*** Opening Exercise data ***
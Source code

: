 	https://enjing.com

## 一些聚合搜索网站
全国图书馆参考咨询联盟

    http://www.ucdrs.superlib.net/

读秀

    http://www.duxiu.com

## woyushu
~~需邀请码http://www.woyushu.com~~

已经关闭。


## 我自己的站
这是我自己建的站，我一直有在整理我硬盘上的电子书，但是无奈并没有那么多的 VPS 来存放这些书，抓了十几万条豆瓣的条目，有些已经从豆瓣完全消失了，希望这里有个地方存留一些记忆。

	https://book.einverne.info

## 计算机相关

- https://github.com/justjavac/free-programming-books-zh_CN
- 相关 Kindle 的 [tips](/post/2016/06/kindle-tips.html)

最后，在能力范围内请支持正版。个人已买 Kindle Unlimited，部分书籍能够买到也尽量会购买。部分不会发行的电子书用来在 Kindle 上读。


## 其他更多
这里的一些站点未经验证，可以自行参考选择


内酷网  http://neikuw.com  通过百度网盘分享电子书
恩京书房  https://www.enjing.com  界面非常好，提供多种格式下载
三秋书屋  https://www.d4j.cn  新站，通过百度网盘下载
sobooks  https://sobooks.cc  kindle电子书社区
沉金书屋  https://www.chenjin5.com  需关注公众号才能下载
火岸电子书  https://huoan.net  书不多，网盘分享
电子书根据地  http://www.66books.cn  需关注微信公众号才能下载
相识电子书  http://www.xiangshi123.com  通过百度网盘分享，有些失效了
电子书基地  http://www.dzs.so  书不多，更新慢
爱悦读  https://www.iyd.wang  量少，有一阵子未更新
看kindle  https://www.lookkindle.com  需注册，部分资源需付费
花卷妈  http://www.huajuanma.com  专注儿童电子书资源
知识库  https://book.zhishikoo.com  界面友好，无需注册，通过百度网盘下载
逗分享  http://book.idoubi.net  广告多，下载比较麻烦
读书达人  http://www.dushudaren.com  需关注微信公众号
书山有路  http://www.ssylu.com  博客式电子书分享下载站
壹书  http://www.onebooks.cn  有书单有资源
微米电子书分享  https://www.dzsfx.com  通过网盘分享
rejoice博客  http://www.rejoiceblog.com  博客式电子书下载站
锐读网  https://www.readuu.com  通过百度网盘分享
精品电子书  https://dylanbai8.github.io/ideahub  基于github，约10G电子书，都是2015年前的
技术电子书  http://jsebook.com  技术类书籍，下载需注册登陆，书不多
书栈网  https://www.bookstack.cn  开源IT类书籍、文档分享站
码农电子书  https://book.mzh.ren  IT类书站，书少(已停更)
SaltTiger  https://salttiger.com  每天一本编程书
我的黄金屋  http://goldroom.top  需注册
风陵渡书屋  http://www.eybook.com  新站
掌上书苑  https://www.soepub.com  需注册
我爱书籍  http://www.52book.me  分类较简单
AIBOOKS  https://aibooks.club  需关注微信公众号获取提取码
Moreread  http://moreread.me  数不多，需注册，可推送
*** Closing Exercise data ***
Everything in the material above should be output exactly.

Source code

: 	https://enjing.com

## 一些聚合搜索网站
全国图书馆参考咨询联盟

    http://www.ucdrs.superlib.net/

读秀

    http://www.duxiu.com

## woyushu
~~需邀请码http://www.woyushu.com~~

已经关闭。


## 我自己的站
这是我自己建的站，我一直有在整理我硬盘上的电子书，但是无奈并没有那么多的 VPS 来存放这些书，抓了十几万条豆瓣的条目，有些已经从豆瓣完全消失了，希望这里有个地方存留一些记忆。

	https://book.einverne.info

## 计算机相关

- https://github.com/justjavac/free-programming-books-zh_CN
- 相关 Kindle 的 [tips](/post/2016/06/kindle-tips.html)

最后，在能力范围内请支持正版。个人已买 Kindle Unlimited，部分书籍能够买到也尽量会购买。部分不会发行的电子书用来在 Kindle 上读。


## 其他更多
这里的一些站点未经验证，可以自行参考选择


内酷网  http://neikuw.com  通过百度网盘分享电子书
恩京书房  https://www.enjing.com  界面非常好，提供多种格式下载
三秋书屋  https://www.d4j.cn  新站，通过百度网盘下载
sobooks  https://sobooks.cc  kindle电子书社区
沉金书屋  https://www.chenjin5.com  需关注公众号才能下载
火岸电子书  https://huoan.net  书不多，网盘分享
电子书根据地  http://www.66books.cn  需关注微信公众号才能下载
相识电子书  http://www.xiangshi123.com  通过百度网盘分享，有些失效了
电子书基地  http://www.dzs.so  书不多，更新慢
爱悦读  https://www.iyd.wang  量少，有一阵子未更新
看kindle  https://www.lookkindle.com  需注册，部分资源需付费
花卷妈  http://www.huajuanma.com  专注儿童电子书资源
知识库  https://book.zhishikoo.com  界面友好，无需注册，通过百度网盘下载
逗分享  http://book.idoubi.net  广告多，下载比较麻烦
读书达人  http://www.dushudaren.com  需关注微信公众号
书山有路  http://www.ssylu.com  博客式电子书分享下载站
壹书  http://www.onebooks.cn  有书单有资源
微米电子书分享  https://www.dzsfx.com  通过网盘分享
rejoice博客  http://www.rejoiceblog.com  博客式电子书下载站
锐读网  https://www.readuu.com  通过百度网盘分享
精品电子书  https://dylanbai8.github.io/ideahub  基于github，约10G电子书，都是2015年前的
技术电子书  http://jsebook.com  技术类书籍，下载需注册登陆，书不多
书栈网  https://www.bookstack.cn  开源IT类书籍、文档分享站
码农电子书  https://book.mzh.ren  IT类书站，书少(已停更)
SaltTiger  https://salttiger.com  每天一本编程书
我的黄金屋  http://goldroom.top  需注册
风陵渡书屋  http://www.eybook.com  新站
掌上书苑  https://www.soepub.com  需注册
我爱书籍  http://www.52book.me  分类较简单
AIBOOKS  https://aibooks.club  需关注微信公众号获取提取码
Moreread  http://moreread.me  数不多，需注册，可推送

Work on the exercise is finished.